This summer, the topic of “Introverts vs. Extroverts” kept coming up again and again with various friends. Now, as much as I love lists and analyzing the crap out of people, I don’t particularly like labels. But I took every online quiz thrown at me this summer, and I am an INTJ, my deadly sin is Wrath, and of course I belong to House Gryffindor. One of my friends found a great article (for the life of me, I can’t remember where) that basically summed up the difference as this: Introverts get their energy from being alone, and extroverts get their energy from being with other people. Pretty simple, but it seems to fit with what at least Meyers-Briggs has to say:
Extraversion (E)
I like getting my energy from active involvement in events and having a lot of different activities. I’m excited when I’m around people and I like to energize other people. I like moving into action and making things happen. I generally feel at home in the world. I often understand a problem better when I can talk out loud about it and hear what others have to say.
Introversion (I)
I like getting my energy from dealing with the ideas, pictures, memories, and reactions that are inside my head, in my inner world. I often prefer doing things alone or with one or two people I feel comfortable with. I take time to reflect so that I have a clear idea of what I’ll be doing when I decide to act. Ideas are almost solid things for me. Sometimes I like the idea of something better than the real thing.

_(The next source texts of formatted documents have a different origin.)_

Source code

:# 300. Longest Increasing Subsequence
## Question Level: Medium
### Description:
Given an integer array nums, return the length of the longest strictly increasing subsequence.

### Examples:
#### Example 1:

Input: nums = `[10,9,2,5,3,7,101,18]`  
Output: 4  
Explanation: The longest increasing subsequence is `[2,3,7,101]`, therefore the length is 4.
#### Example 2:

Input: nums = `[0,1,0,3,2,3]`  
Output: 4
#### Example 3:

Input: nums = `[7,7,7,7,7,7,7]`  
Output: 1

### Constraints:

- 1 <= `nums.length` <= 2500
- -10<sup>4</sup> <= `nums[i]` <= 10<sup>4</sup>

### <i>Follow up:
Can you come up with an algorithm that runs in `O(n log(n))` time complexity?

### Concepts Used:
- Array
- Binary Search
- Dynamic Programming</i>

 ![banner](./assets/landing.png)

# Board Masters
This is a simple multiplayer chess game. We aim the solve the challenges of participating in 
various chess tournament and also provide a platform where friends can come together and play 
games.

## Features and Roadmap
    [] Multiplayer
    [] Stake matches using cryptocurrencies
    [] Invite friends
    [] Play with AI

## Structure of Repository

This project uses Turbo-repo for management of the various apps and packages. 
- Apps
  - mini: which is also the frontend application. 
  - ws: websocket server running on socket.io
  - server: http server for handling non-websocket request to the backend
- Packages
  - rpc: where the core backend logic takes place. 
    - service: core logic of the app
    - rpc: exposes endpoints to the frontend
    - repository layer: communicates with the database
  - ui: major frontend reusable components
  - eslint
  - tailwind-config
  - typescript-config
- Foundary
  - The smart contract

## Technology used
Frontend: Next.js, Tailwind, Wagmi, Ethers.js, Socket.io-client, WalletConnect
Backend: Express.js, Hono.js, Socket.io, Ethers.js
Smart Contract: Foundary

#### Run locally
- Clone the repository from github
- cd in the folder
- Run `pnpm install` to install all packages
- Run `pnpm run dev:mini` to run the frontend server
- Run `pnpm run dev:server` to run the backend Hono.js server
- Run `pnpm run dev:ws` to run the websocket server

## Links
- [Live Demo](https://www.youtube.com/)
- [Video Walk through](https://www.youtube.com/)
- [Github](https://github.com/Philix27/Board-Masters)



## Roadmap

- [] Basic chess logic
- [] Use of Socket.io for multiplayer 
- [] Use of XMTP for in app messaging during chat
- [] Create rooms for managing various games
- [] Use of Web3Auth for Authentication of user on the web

During all this debate and conversation, I once again grew a little annoyed with being categorized in a box. I don’t think anyone is ever only one thing. I have definite introvert characteristics, yes, but I also have extrovert tendencies. I think everyone does, even if I have weird, bipolar extremes.
And this makes me think of the curse of the horse poster.
In elementary school, a teacher gave me a beautiful poster showing a field of flowers, a horse, and a little girl with a book. It wasn’t so girly that, tomboy that I was, I didn’t like it, but it was pushing it. The caption read: “ALONE WITH MY THOUGHTS, I CAN DREAM OF TOMORROW.” I have no idea where the actual poster is now, but I have always blamed it for steering me towards being an introvert.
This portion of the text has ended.